(DATA EXCERPTS):
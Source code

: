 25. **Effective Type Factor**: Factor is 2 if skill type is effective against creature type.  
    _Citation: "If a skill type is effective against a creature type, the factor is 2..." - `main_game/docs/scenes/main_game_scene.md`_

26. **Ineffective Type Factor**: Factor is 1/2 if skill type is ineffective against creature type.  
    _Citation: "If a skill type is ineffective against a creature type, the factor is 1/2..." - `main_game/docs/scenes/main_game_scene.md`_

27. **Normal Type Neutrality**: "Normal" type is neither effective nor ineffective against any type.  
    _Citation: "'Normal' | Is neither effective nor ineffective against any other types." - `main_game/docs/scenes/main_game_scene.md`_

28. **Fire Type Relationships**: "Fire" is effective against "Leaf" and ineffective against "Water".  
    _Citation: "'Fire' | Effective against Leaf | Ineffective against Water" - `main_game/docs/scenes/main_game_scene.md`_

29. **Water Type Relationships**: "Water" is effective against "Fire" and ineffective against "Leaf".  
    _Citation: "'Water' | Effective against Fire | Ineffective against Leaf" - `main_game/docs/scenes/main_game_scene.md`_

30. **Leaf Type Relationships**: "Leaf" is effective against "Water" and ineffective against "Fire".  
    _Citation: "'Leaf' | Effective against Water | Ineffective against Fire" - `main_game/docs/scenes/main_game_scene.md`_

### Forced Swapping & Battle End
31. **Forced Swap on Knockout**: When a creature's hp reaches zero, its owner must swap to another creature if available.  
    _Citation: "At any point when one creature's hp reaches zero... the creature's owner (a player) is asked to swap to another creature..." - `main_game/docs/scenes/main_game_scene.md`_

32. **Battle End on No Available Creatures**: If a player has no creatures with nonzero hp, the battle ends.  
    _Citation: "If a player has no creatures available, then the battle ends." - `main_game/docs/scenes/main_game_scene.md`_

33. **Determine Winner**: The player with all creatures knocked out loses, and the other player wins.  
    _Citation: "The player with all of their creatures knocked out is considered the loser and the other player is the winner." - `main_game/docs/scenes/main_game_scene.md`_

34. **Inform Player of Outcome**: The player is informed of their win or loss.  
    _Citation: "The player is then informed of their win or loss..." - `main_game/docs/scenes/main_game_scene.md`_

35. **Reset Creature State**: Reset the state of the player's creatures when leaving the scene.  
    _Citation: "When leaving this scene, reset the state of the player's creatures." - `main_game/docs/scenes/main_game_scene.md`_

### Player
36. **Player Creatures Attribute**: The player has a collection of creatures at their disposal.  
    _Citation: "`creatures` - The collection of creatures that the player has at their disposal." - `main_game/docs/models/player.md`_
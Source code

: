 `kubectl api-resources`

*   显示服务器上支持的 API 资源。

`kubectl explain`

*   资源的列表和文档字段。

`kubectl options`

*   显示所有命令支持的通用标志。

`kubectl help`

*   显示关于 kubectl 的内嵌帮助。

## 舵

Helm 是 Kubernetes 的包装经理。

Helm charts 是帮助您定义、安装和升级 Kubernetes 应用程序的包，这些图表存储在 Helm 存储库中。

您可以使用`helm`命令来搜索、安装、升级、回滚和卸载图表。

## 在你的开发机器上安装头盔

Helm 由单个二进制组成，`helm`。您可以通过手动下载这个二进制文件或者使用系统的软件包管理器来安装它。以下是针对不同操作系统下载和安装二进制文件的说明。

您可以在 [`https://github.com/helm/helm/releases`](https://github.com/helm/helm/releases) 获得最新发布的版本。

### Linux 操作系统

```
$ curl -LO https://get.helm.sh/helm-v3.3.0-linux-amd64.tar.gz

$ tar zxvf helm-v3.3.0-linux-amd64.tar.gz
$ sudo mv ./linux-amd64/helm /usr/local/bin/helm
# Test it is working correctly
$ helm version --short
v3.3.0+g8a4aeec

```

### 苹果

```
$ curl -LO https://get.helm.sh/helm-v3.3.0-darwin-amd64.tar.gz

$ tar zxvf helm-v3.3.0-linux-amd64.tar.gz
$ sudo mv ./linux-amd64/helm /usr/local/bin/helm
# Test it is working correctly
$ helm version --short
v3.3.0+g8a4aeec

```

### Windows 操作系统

(PROBLEM TO WORK ON): Lines from the top of the entries above to the line that contains "is effective against a" should be set down exactly, please, with both ends kept and nothing added.

(OUTPUT FOR THIS EXERCISE):
Source code

: 25. **Effective Type Factor**: Factor is 2 if skill type is effective against creature type.  
    _Citation: "If a skill type is effective against a creature type, the factor is 2..." - `main_game/docs/scenes/main_game_scene.md`_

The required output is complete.